[Saved entries]
========================

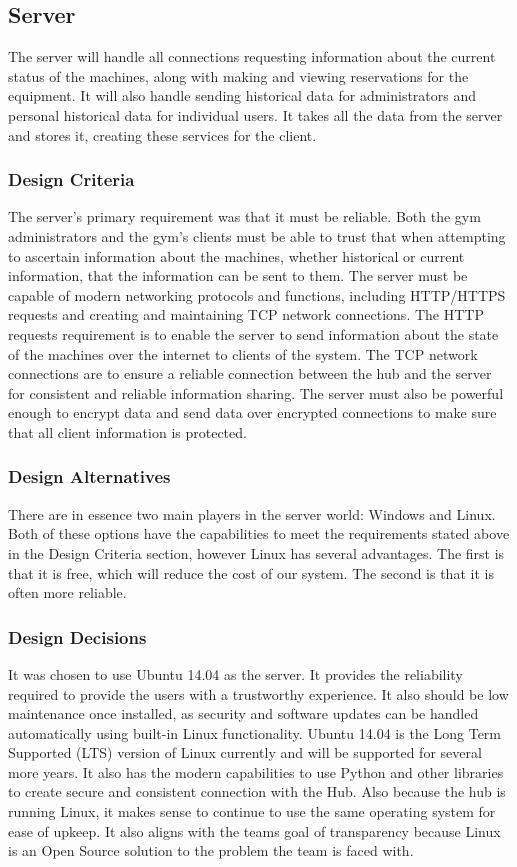 \documentclass[PPFS.tex]{template/subfiles}
\begin{document}
\subsection{Server}
The server will handle all connections requesting information about the current status of the machines, along with making and viewing reservations for the equipment. It will also handle sending historical data for administrators and personal historical data for individual users. It takes all the data from the server and stores it, creating these services for the client.

\subsubsection{Design Criteria}
The server's primary requirement was that it must be reliable. Both the gym administrators and the gym's clients must be able to trust that when attempting to ascertain information about the machines, whether historical or current information, that the information can be sent to them. The server must be capable of modern networking protocols and functions, including HTTP/HTTPS requests and creating and maintaining TCP network connections. The HTTP requests requirement is to enable the server to send information about the state of the machines over the internet to clients of the system. The TCP network connections are to ensure a reliable connection between the hub and the server for consistent and reliable information sharing. The server must also be powerful enough to encrypt data and send data over encrypted connections to make sure that all client information is protected.

\subsubsection{Design Alternatives}
There are in essence two main players in the server world: Windows and Linux. Both of these options have the capabilities to meet the requirements stated above in the Design Criteria section, however Linux has several advantages. The first is that it is free, which will reduce the cost of our system. The second is that it is often more
reliable.

\subsubsection{Design Decisions}
It was chosen to use Ubuntu 14.04 as the server. It provides the reliability required to provide the users with a trustworthy experience. It also should be low maintenance once installed, as security and software updates can be handled automatically using built-in Linux functionality. Ubuntu 14.04 is the Long Term Supported (LTS) version of Linux currently and will be supported for
several more years. It also has the modern capabilities to use Python and other libraries to create secure and consistent connection with the Hub. Also because the hub is running Linux, it makes sense to continue to use the same operating system for ease of upkeep. It also aligns with the teams goal of transparency because Linux is an Open Source solution to the problem the team is faced with.
\end{document}
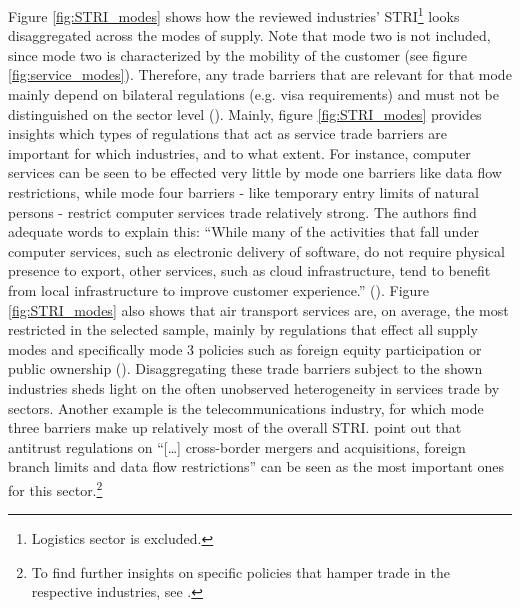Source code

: Figure \ref{fig:STRI_modes} shows how the reviewed industries' STRI\footnote{Logistics sector is excluded.} looks disaggregated across the modes of supply. Note that mode two is not included, since mode two is characterized by the mobility of the customer (see figure \ref{fig:service_modes}). Therefore, any trade barriers that are relevant for that mode mainly depend on bilateral regulations (e.g. visa requirements) and must not be distinguished on the sector level (\cite{intangible_2023}). Mainly, figure \ref{fig:STRI_modes} provides insights which types of regulations that act as service trade barriers are important for which industries, and to what extent. For instance, computer services can be seen to be effected very little by mode one barriers like data flow restrictions, while mode four barriers - like temporary entry limits of natural persons - restrict computer services trade relatively strong. The authors find adequate words to explain this: \enquote{While many of the activities that fall under computer services, such as electronic delivery of software, do not require physical presence to export, other services, such as cloud infrastructure, tend to benefit from local infrastructure to improve customer experience.} (\cite{intangible_2023}). Figure \ref{fig:STRI_modes} also shows that air transport services are, on average, the most restricted in the selected sample, mainly by regulations that effect all supply modes and specifically mode 3 policies such as foreign equity participation or public ownership (\cite{intangible_2023}). Disaggregating these trade barriers subject to the shown industries sheds light on the often unobserved heterogeneity in services trade by sectors. Another example is the telecommunications industry, for which mode three barriers make up relatively most of the overall STRI. \textcite{intangible_2023} point out that antitrust regulations on \enquote{[…] cross-border mergers and acquisitions, foreign branch limits and data flow restrictions} can be seen as the most important ones for this sector.\footnote{To find further insights on specific policies that hamper trade in the respective industries, see \textcite{intangible_2023}.} 

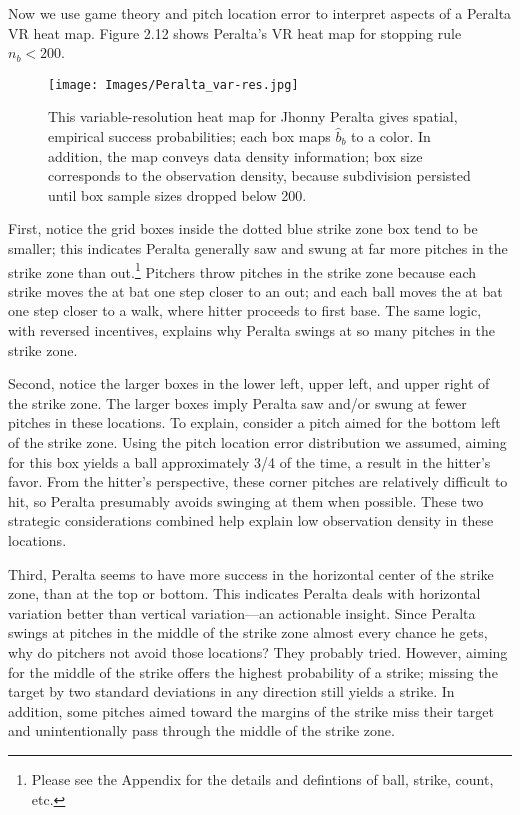 Now we use game theory and pitch location error to interpret aspects of a Peralta VR heat map. Figure 2.12 shows Peralta's VR heat map for stopping rule $n_{b} < 200$.
        \begin{figure}[H]
      	\centering      
      	\texttt{[image: Images/Peralta\_var-res.jpg]}
      	\caption{This variable-resolution heat map for Jhonny Peralta gives spatial, empirical success probabilities; each box maps $\hat{b}_{b}$ to a color. In addition, the map conveys data density information; box size corresponds to the observation density, because subdivision persisted until box sample sizes dropped below 200.}
        \end{figure}
First, notice the grid boxes inside the dotted blue strike zone box tend to be smaller; this indicates Peralta generally saw and swung at far more pitches in the strike zone than out.\footnote{Please see the Appendix for the details and defintions of ball, strike, count, etc.} Pitchers throw pitches in the strike zone because each strike moves the at bat one step closer to an out; and each ball moves the at bat one step closer to a walk, where hitter proceeds to first base. The same logic, with reversed incentives, explains why Peralta swings at so many pitches in the strike zone. 

Second, notice the larger boxes in the lower left, upper left, and upper right of the strike zone. The larger boxes imply Peralta saw and/or swung at fewer pitches in these locations. To explain, consider a pitch aimed for the bottom left of the strike zone. Using the pitch location error distribution we assumed, aiming for this box yields a ball approximately 3/4 of the time, a result in the hitter's favor. From the hitter's perspective, these corner pitches are relatively difficult to hit, so Peralta presumably avoids swinging at them when possible. These two strategic considerations combined help explain low observation density in these locations.

Third, Peralta seems to have more success in the horizontal center of the strike zone, than at the top or bottom. This indicates Peralta deals with horizontal variation better than vertical variation---an actionable insight. Since Peralta swings at pitches in the middle of the strike zone almost every chance he gets, why do pitchers not avoid those locations? They probably tried. However, aiming for the middle of the strike offers the highest probability of a strike; missing the target by two standard deviations in any direction still yields a strike. In addition, some pitches aimed toward the margins of the strike miss their target and unintentionally pass through the middle of the strike zone.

========================

### Problem
Once the line with "variable-resolution heat map" is found in the records above, print exactly that line and every line after it through the line with "First, notice the".

### Response to this exercise
      	\caption{This variable-resolution heat map for Jhonny Peralta gives spatial, empirical success probabilities; each box maps $\hat{b}_{b}$ to a color. In addition, the map conveys data density information; box size corresponds to the observation density, because subdivision persisted until box sample sizes dropped below 200.}
        \end{figure}
First, notice the grid boxes inside the dotted blue strike zone box tend to be smaller; this indicates Peralta generally saw and swung at far more pitches in the strike zone than out.\footnote{Please see the Appendix for the details and defintions of ball, strike, count, etc.} Pitchers throw pitches in the strike zone because each strike moves the at bat one step closer to an out; and each ball moves the at bat one step closer to a walk, where hitter proceeds to first base. The same logic, with reversed incentives, explains why Peralta swings at so many pitches in the strike zone. 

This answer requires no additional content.